Work order → The expected answer is the set of lines in the data below between the line holding "Миллионы детей на" and the line holding "предстали перед судом.", inclusive, written out exactly.

Dataset items

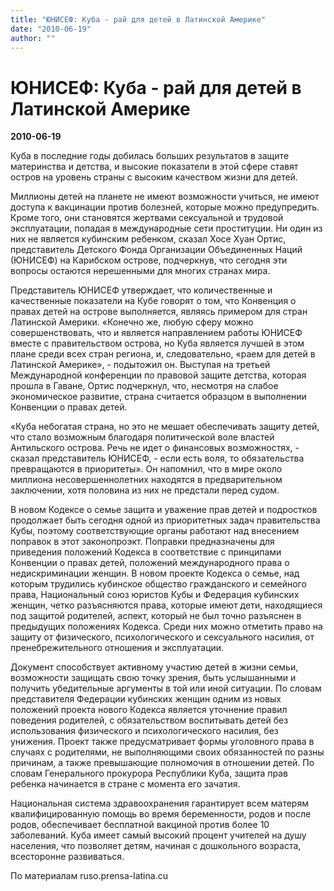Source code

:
```yaml
---
title: "ЮНИСЕФ: Куба - рай для детей в Латинской Америке"
date: "2010-06-19"
author: ""
---
```


# ЮНИСЕФ: Куба - рай для детей в Латинской Америке

**2010-06-19** 

Куба в последние годы добилась больших результатов в защите материнства и детства, и высокие показатели в этой сфере ставят остров на уровень страны с высоким качеством жизни для детей.

Миллионы детей на планете не имеют возможности учиться, не имеют доступа к вакцинации против болезней, которые можно предупредить. Кроме того, они становятся жертвами сексуальной и трудовой эксплуатации, попадая в международные сети проституции. Ни один из них не является кубинским ребенком, сказал Хосе Хуан Ортис, представитель Детского Фонда Организации Объединенных Наций (ЮНИСЕФ) на Карибском острове, подчеркнув, что сегодня эти вопросы остаются нерешенными для многих странах мира.

Представитель ЮНИСЕФ утверждает, что количественные и качественные показатели на Кубе говорят о том, что Конвенция о правах детей на острове выполняется, являясь примером для стран Латинской Америки. «Конечно же, любую сферу можно совершенствовать, что и является направлением работы ЮНИСЕФ вместе с правительством острова, но Куба является лучшей в этом плане среди всех стран региона, и, следовательно, «раем для детей в Латинской Америке», - подытожил он. Выступая на третьей Международной конференции по правовой защите детства, которая прошла в Гаване, Ортис подчеркнул, что, несмотря на слабое экономическое развитие, страна считается образцом в выполнении Конвенции о правах детей.

«Куба небогатая страна, но это не мешает обеспечивать защиту детей, что стало возможным благодаря политической воле властей Антильского острова. Речь не идет о финансовых возможностях, - сказал представитель ЮНИСЕФ, - если есть воля, то обязательства превращаются в приоритеты». Он напомнил, что в мире около миллиона несовершеннолетних находятся в предварительном заключении, хотя половина из них не предстали перед судом.

В новом Кодексе о семье защита и уважение прав детей и подростков продолжает быть сегодня одной из приоритетных задач правительства Кубы, поэтому соответствующие органы работают над внесением поправок в этот законопроэкт. Поправки предназначены для приведения положений Кодекса в соответствие с принципами Конвенции о правах детей, положений международного права о недискриминации женщин. В новом проекте Кодекса о семье, над которым трудились кубинское общество гражданского и семейного права, Национальный союз юристов Кубы и Федерация кубинских женщин, четко разъясняются права, которые имеют дети, находящиеся под защитой родителей, аспект, который не был точно разъяснен в предыдущих положениях Кодекса. Среди них можно отметить право на защиту от физического, психологического и сексуального насилия, от пренебрежительного отношения и эксплуатации.

Документ способствует активному участию детей в жизни семьи, возможности защищать свою точку зрения, быть услышанными и получить убедительные аргументы в той или иной ситуации. По словам представителя Федерации кубинских женщин одним из новых положений проекта нового Кодекса является уточнение правил поведения родителей, с обязательством воспитывать детей без использования физического и психологического насилия, без унижения. Проект также предусматривает формы уголовного права в случаях с родителями, не выполняющими своих обязанностей по разны причинам, а также превышающие полномочия в отношении детей. По словам Генерального прокурора Республики Куба, защита прав ребенка начинается в стране с момента его зачатия.

Национальная система здравоохранения гарантирует всем матерям квалифицированную помощь во время беременности, родов и после родов, обеспечивает бесплатной вакциной против более 10 заболеваний. Куба имеет самый высокий процент учителей на душу населения, что позволяет детям, начиная с дошкольного возраста, всесторонне развиваться.

По материалам ruso.prensa-latina.cu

Solution for this task →
Миллионы детей на планете не имеют возможности учиться, не имеют доступа к вакцинации против болезней, которые можно предупредить. Кроме того, они становятся жертвами сексуальной и трудовой эксплуатации, попадая в международные сети проституции. Ни один из них не является кубинским ребенком, сказал Хосе Хуан Ортис, представитель Детского Фонда Организации Объединенных Наций (ЮНИСЕФ) на Карибском острове, подчеркнув, что сегодня эти вопросы остаются нерешенными для многих странах мира.

Представитель ЮНИСЕФ утверждает, что количественные и качественные показатели на Кубе говорят о том, что Конвенция о правах детей на острове выполняется, являясь примером для стран Латинской Америки. «Конечно же, любую сферу можно совершенствовать, что и является направлением работы ЮНИСЕФ вместе с правительством острова, но Куба является лучшей в этом плане среди всех стран региона, и, следовательно, «раем для детей в Латинской Америке», - подытожил он. Выступая на третьей Международной конференции по правовой защите детства, которая прошла в Гаване, Ортис подчеркнул, что, несмотря на слабое экономическое развитие, страна считается образцом в выполнении Конвенции о правах детей.

«Куба небогатая страна, но это не мешает обеспечивать защиту детей, что стало возможным благодаря политической воле властей Антильского острова. Речь не идет о финансовых возможностях, - сказал представитель ЮНИСЕФ, - если есть воля, то обязательства превращаются в приоритеты». Он напомнил, что в мире около миллиона несовершеннолетних находятся в предварительном заключении, хотя половина из них не предстали перед судом.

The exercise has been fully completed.